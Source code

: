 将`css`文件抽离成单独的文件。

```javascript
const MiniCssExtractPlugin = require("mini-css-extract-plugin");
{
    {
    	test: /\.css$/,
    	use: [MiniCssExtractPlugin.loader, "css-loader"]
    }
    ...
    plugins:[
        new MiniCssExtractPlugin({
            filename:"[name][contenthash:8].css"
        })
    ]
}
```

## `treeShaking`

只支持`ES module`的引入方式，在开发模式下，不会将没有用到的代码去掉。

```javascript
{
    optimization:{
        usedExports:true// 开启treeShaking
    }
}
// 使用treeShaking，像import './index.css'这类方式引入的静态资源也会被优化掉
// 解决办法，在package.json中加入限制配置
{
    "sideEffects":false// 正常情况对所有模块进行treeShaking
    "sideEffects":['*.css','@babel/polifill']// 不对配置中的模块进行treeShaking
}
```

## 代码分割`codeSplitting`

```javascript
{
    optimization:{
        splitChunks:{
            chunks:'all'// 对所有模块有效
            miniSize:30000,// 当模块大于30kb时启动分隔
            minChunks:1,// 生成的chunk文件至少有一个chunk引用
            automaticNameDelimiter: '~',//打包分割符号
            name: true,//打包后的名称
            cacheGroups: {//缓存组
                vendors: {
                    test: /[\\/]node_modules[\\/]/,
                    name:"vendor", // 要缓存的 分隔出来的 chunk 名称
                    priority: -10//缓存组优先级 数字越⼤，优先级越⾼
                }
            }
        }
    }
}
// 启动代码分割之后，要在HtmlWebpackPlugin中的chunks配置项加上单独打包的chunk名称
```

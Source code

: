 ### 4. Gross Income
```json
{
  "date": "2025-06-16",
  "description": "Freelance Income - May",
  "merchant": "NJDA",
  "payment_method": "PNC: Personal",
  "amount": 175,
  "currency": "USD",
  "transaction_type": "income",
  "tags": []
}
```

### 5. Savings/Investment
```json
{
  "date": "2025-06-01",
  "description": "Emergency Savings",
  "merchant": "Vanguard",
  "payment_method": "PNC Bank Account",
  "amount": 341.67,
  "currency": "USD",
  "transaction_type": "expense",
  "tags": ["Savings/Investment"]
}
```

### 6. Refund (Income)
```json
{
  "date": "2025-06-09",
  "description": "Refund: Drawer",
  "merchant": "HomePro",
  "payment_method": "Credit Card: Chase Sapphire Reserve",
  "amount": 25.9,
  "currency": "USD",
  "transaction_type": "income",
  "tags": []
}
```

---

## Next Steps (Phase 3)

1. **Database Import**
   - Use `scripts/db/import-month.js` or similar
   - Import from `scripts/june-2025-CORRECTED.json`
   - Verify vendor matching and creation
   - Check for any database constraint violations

■ WORK INSTRUCTIONS ■
What you return should be exactly the lines above, starting at the one with "### 6. Refund (Income)" and ending at the one with "1. **Database Import**", and nothing else.

■ EXERCISE SOLUTION ■
### 6. Refund (Income)
```json
{
  "date": "2025-06-09",
  "description": "Refund: Drawer",
  "merchant": "HomePro",
  "payment_method": "Credit Card: Chase Sapphire Reserve",
  "amount": 25.9,
  "currency": "USD",
  "transaction_type": "income",
  "tags": []
}
```

---

## Next Steps (Phase 3)

1. **Database Import**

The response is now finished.